Schaam je niet

Deel in het lijden voor het evangelie, met de kracht die God je geeft.
2 Timoteüs 1:8b


Het lijkt een zwaktebod om op Gods onverdiende gunst te vertrouwen. Maar Paulus spoort Timoteüs aan om zich niet te schamen. ‘Schaam je er dus niet voor om van onze Heer te getuigen’ (2 Tim. 1:8a).

Niet iedereen ontvangt het evangelie van genade met open armen. Genade roept weerstand op. Gods onverdiende gunst neemt mensen namelijk uit handen wat ze met zoveel inspanning zelf bemachtigd hadden. Mensen die erop uit zijn hun verworvenheden aan macht, bezit en eer veilig te stellen, willen daarom meestal niets van genade weten.

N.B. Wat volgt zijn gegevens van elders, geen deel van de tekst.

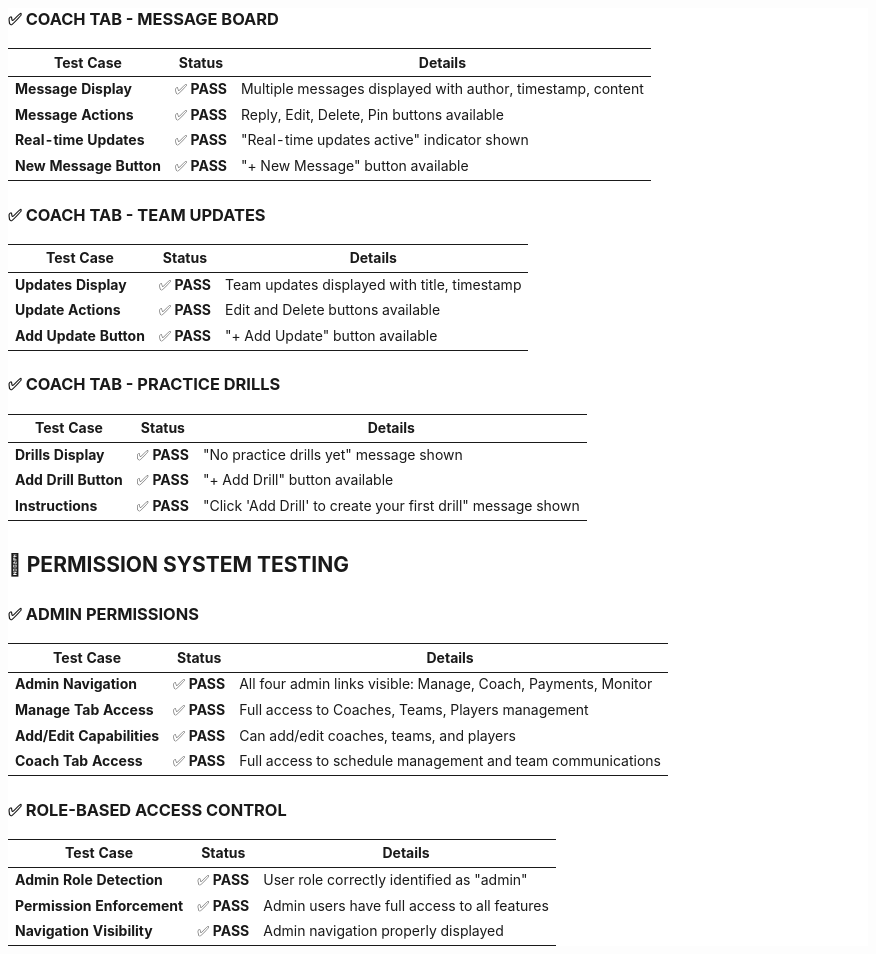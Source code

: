 ### **✅ COACH TAB - MESSAGE BOARD**

| Test Case              | Status      | Details                                                     |
| ---------------------- | ----------- | ----------------------------------------------------------- |
| **Message Display**    | ✅ **PASS** | Multiple messages displayed with author, timestamp, content |
| **Message Actions**    | ✅ **PASS** | Reply, Edit, Delete, Pin buttons available                  |
| **Real-time Updates**  | ✅ **PASS** | "Real-time updates active" indicator shown                  |
| **New Message Button** | ✅ **PASS** | "+ New Message" button available                            |

### **✅ COACH TAB - TEAM UPDATES**

| Test Case             | Status      | Details                                      |
| --------------------- | ----------- | -------------------------------------------- |
| **Updates Display**   | ✅ **PASS** | Team updates displayed with title, timestamp |
| **Update Actions**    | ✅ **PASS** | Edit and Delete buttons available            |
| **Add Update Button** | ✅ **PASS** | "+ Add Update" button available              |

### **✅ COACH TAB - PRACTICE DRILLS**

| Test Case            | Status      | Details                                                      |
| -------------------- | ----------- | ------------------------------------------------------------ |
| **Drills Display**   | ✅ **PASS** | "No practice drills yet" message shown                       |
| **Add Drill Button** | ✅ **PASS** | "+ Add Drill" button available                               |
| **Instructions**     | ✅ **PASS** | "Click 'Add Drill' to create your first drill" message shown |

## 🔐 **PERMISSION SYSTEM TESTING**

### **✅ ADMIN PERMISSIONS**

| Test Case                 | Status      | Details                                                        |
| ------------------------- | ----------- | -------------------------------------------------------------- |
| **Admin Navigation**      | ✅ **PASS** | All four admin links visible: Manage, Coach, Payments, Monitor |
| **Manage Tab Access**     | ✅ **PASS** | Full access to Coaches, Teams, Players management              |
| **Add/Edit Capabilities** | ✅ **PASS** | Can add/edit coaches, teams, and players                       |
| **Coach Tab Access**      | ✅ **PASS** | Full access to schedule management and team communications     |

### **✅ ROLE-BASED ACCESS CONTROL**

| Test Case                  | Status      | Details                                      |
| -------------------------- | ----------- | -------------------------------------------- |
| **Admin Role Detection**   | ✅ **PASS** | User role correctly identified as "admin"    |
| **Permission Enforcement** | ✅ **PASS** | Admin users have full access to all features |
| **Navigation Visibility**  | ✅ **PASS** | Admin navigation properly displayed          |
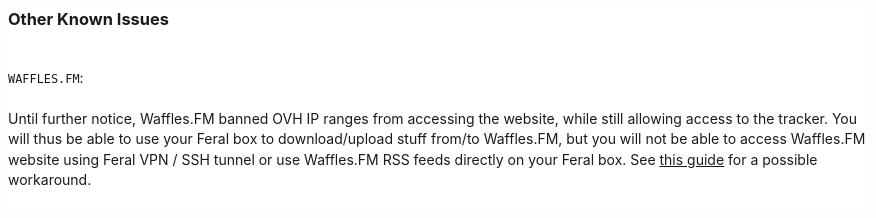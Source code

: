 <h3>Other Known Issues</h3><br>
<code>WAFFLES.FM</code>:<br>
<br>
Until further notice, Waffles.FM banned OVH IP ranges from accessing the website, while still allowing access to the tracker. You will thus be able to use your Feral box to download&#x2F;upload stuff from&#x2F;to Waffles.FM, but you will not be able to access Waffles.FM website using Feral VPN &#x2F; SSH tunnel or use Waffles.FM RSS feeds directly on your Feral box. See <a href="https://www.feralhosting.com/faq/view?question=39">this guide</a> for a possible workaround.<br>
<br>
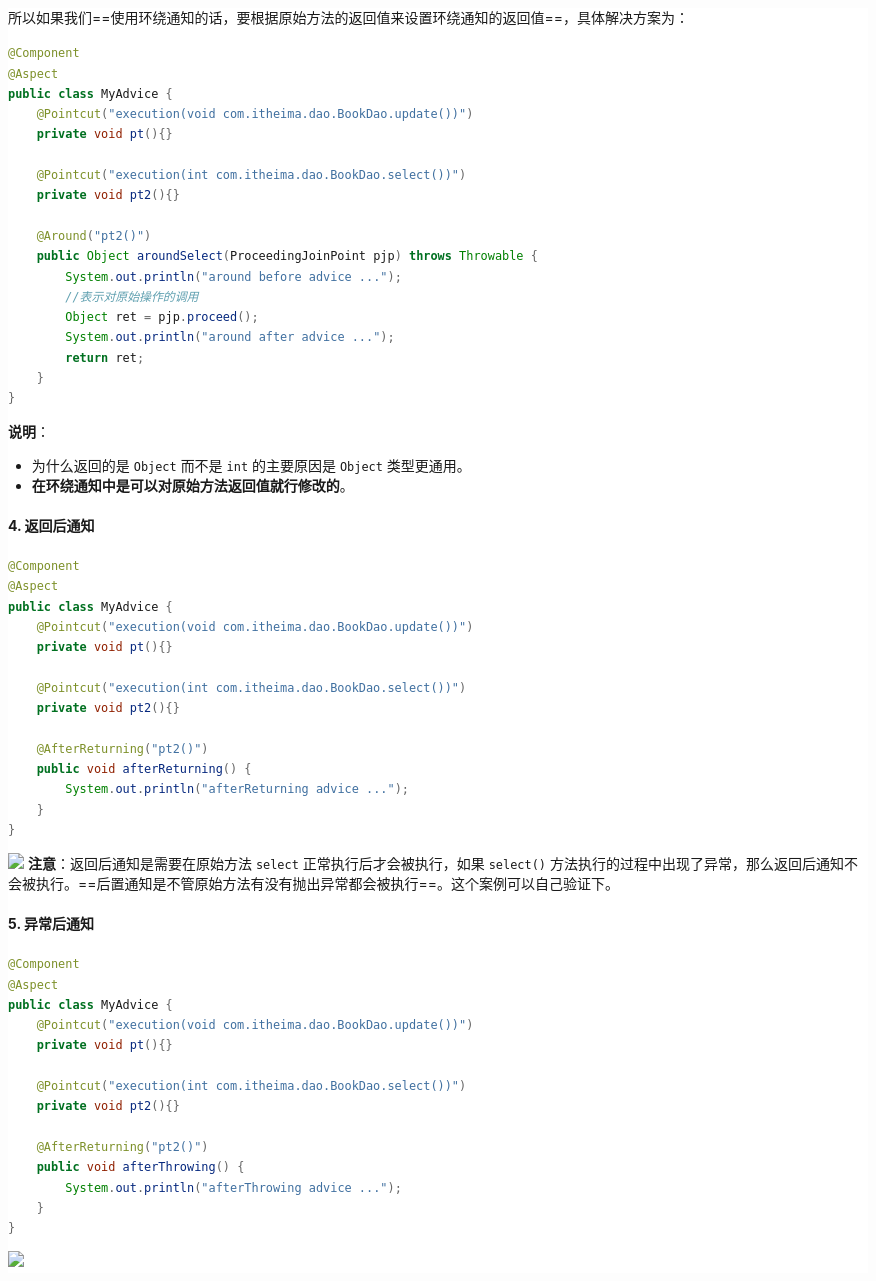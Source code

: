 所以如果我们==使用环绕通知的话，要根据原始方法的返回值来设置环绕通知的返回值==，具体解决方案为：
```java
@Component
@Aspect
public class MyAdvice {
    @Pointcut("execution(void com.itheima.dao.BookDao.update())")
    private void pt(){}
    
    @Pointcut("execution(int com.itheima.dao.BookDao.select())")
    private void pt2(){}
    
    @Around("pt2()")
    public Object aroundSelect(ProceedingJoinPoint pjp) throws Throwable {
        System.out.println("around before advice ...");
        //表示对原始操作的调用
        Object ret = pjp.proceed();
        System.out.println("around after advice ...");
        return ret;
    }
}
```
**说明**：
- 为什么返回的是 `Object` 而不是 `int` 的主要原因是 `Object` 类型更通用。
- **在环绕通知中是可以对原始方法返回值就行修改的**。

#### 4. 返回后通知
```java
@Component
@Aspect
public class MyAdvice {
    @Pointcut("execution(void com.itheima.dao.BookDao.update())")
    private void pt(){}
    
    @Pointcut("execution(int com.itheima.dao.BookDao.select())")
    private void pt2(){}
    
    @AfterReturning("pt2()")
    public void afterReturning() {
        System.out.println("afterReturning advice ...");
    }
}
```
![](https://image-1307616428.cos.ap-beijing.myqcloud.com/Obsidian/202302201557792.png)
**注意**：返回后通知是需要在原始方法 `select` 正常执行后才会被执行，如果 `select()` 方法执行的过程中出现了异常，那么返回后通知不会被执行。==后置通知是不管原始方法有没有抛出异常都会被执行==。这个案例可以自己验证下。
#### 5. 异常后通知
```java
@Component
@Aspect
public class MyAdvice {
    @Pointcut("execution(void com.itheima.dao.BookDao.update())")
    private void pt(){}
    
    @Pointcut("execution(int com.itheima.dao.BookDao.select())")
    private void pt2(){}
    
    @AfterReturning("pt2()")
    public void afterThrowing() {
        System.out.println("afterThrowing advice ...");
    }
}
```
![](https://image-1307616428.cos.ap-beijing.myqcloud.com/Obsidian/202302201601135.png)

Zelfs in de kerk vinden veel mensen het prettiger om hun redding en zegeningen zelf te verdienen dan die zomaar van God te ontvangen. De radicale genade die God aanbiedt wordt vaak afgezwakt met allerlei mitsen en maaren. ‘Ja, God wil ons in zijn genade wel redden, Hij wil ons zelfs zegenen, zeker, maar dan moet je wel …’ en dan komt er een waslijst met voorwaarden. Wat overblijft is een gemixt evangelie, waarin de genade niet langer als fundament geldt.

Soms overtuigt God mensen van hun eigen failliet. Dan is de tijd rijp dat ze openstaan voor zijn genade. Vaak blijven ze vasthouden aan eigen zekerheden. Dan kun je getuigen van de genade die jij ontving, maar overtuigen heeft op dat moment geen zin.

Wel kun je altijd een voorbeeld zijn van wat Gods genade met je doet. Je kunt zelf genade uitdelen door veroordeling achterwege te laten, op te komen voor wat zwak is, te bidden voor mensen, liefde te geven, ook als er tegenstand is. En je vooral door je niet te schamen.